Cutis verticis gyrata (CVG), also called paquidermia verticis gyrata, cutis verticis plicata, and bulldog scalp syndrome, is a term used to describe a scalp condition with crests and trough appearance of the scalp resembling a cerebriform pattern with thickened scalp skin. CVG has been classified into primary and secondary forms, with the former having no known cause while the latter can be due to diseases like acanthosis nigricans, diabetes, cretinism, connective tissue disorders, graves disease, dermatological inflammatory conditions like eczema, psoriasis, dermatitis, etc., amyloidosis, leukaemia, Turner syndrome, posttraumatic, etc.
Primary CVG affects postpubertal males hinting towards the role of testosterone, whereas secondary CVG may be present at birth or according to the disease that is associated with it. 0.5% of patients with CVG have found to be mentally retarded.
Cutis verticis gyrata has a propensity towards the vertex and the occipital region, seldom it may affect the entire scalp. The affected regions, when examined, reveal anterior to posterior, soft, boggy and spongy folds that remain fixed i.e. unchanged even after pressure or traction. The overlying skin of these 2-12 folds remains unchanged but the density of hair is sparse over the folds and normal in the furrows. If the furrows get secondarily affected by infections, maceration and malodorous odour may be present.

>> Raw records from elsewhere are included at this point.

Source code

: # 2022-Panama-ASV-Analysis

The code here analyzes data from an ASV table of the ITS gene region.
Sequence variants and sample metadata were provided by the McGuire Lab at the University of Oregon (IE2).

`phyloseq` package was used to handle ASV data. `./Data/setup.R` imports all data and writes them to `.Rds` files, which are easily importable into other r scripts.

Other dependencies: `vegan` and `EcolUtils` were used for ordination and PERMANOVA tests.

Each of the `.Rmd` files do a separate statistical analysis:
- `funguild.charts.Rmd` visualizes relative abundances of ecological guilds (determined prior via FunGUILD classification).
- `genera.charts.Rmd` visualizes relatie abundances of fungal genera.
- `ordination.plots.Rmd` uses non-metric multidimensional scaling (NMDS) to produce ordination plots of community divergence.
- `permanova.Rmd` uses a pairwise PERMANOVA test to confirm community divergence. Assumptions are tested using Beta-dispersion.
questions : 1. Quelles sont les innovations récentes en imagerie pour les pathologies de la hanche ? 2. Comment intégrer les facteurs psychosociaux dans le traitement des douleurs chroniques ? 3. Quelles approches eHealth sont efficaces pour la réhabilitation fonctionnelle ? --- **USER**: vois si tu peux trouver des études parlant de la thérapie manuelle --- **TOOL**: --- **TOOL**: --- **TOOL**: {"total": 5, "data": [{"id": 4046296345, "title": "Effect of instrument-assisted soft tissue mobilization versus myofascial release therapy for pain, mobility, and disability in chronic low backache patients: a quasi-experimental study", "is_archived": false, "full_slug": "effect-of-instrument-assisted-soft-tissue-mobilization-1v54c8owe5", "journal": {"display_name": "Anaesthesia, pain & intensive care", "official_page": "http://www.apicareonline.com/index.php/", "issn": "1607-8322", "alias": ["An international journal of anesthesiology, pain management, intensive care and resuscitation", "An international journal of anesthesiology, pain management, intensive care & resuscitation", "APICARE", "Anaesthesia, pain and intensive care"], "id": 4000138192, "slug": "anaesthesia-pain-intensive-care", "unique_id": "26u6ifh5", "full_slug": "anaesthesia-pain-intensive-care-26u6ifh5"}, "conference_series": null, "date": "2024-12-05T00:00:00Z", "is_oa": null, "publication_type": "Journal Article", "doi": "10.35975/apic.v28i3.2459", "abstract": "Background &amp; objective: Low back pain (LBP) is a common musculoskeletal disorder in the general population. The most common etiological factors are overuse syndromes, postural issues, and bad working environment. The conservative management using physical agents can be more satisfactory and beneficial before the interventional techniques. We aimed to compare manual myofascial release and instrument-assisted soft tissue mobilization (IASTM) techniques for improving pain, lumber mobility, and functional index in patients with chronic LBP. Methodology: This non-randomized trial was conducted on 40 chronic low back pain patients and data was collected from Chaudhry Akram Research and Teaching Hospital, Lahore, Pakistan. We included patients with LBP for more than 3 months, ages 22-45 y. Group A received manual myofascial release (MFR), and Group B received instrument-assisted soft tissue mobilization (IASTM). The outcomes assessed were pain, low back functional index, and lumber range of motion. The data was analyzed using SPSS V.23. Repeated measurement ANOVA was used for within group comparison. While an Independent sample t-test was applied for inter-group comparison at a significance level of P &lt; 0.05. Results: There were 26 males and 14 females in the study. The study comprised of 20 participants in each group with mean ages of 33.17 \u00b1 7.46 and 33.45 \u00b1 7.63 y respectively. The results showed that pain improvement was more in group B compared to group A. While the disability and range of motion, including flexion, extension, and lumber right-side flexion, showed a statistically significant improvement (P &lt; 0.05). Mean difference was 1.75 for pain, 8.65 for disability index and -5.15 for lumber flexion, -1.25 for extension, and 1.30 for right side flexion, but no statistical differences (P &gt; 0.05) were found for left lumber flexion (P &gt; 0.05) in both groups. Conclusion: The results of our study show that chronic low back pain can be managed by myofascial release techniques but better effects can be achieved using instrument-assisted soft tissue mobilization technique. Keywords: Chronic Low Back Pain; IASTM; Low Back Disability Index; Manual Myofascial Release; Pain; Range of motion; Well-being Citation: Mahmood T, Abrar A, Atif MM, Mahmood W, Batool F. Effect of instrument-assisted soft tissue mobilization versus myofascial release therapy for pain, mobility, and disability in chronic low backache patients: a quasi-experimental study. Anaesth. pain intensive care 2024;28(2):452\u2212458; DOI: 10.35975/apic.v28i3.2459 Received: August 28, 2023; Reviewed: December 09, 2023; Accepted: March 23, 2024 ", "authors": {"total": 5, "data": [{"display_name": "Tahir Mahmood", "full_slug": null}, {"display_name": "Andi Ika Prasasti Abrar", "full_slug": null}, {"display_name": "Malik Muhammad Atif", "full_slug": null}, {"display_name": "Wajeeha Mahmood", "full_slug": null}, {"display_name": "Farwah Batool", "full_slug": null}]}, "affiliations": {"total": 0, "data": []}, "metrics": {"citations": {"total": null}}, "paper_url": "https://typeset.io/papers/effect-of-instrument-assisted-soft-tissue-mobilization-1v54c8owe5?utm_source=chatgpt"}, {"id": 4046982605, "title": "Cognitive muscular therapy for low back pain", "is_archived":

If CVG is present at birth or is associated with other abnormalities, MRI or CT scan may be warranted and if the affected newborn is a female, then the chromosomal analysis is done to exclude Turner syndrome. EEG is done to evaluate the accompanying mental disorder if present.
Primary CVG may be treated symptomatically or surgically. Counseling regarding local hygiene is essential. Surgery is often performed for psychological or cosmetic reasons.
Surgical options include:
- Total resection followed by grafting
- Tissue expander under healthy skin followed by delayed grafting
- Partial resection of the lesion.
The resected sample is sent for histopathology which is usually normal in primary CVG cases. Some samples may show thickened collagen, hypertrophied pilosebaceous glands and multiple sweat glands. The histopathological results of secondary CVG are governed by the underlying disease.
The patient in discussion here underwent surgery for insertion of a 500-ml rectangular tissue expander in the vertex. The postoperative period remained uneventful. Over the next 2 months, expander inflation was performed in the outpatient department twice every week. After 2 months, the folds over the scalp had flattened so the expander was removed and excess deformations were excised.
At the 18th month follow-up, there was a significant improvement.
References:
Yang, J. J., Sano, D. T., Martins, S. R., Tebcherani, A. J., & Sanchez, A. P. (2014). Primary essential cutis verticis gyrata – case report. Anais brasileiros de dermatologia, 89(2), 326–328. https://doi.org/10.1590/abd1806-4841.20142949
Garden JM, Robinson JK. Essential primary cutis verticis gyrata. Treatment with the scalp reduction procedure. Arch Dermatol. 1984 Nov. 120(11):1480-3. [Medline].
Mishra A, Tehrani H, Hancock K, Duncan C. Management of primary cutis verticis gyrata with tissue expansion and hairline lowering foreheadplasty. J Plast Reconstr Aesthet Surg. 2010 Feb 1. [Medline].
Zhao D, Li J, Wang K, Guo X, Lang Y, Peng L, et al. Treating cutis verticis gyrata using skin expansion method. Cell Biochem Biophys. 2012 Mar. 62(2):373-6. [Medline].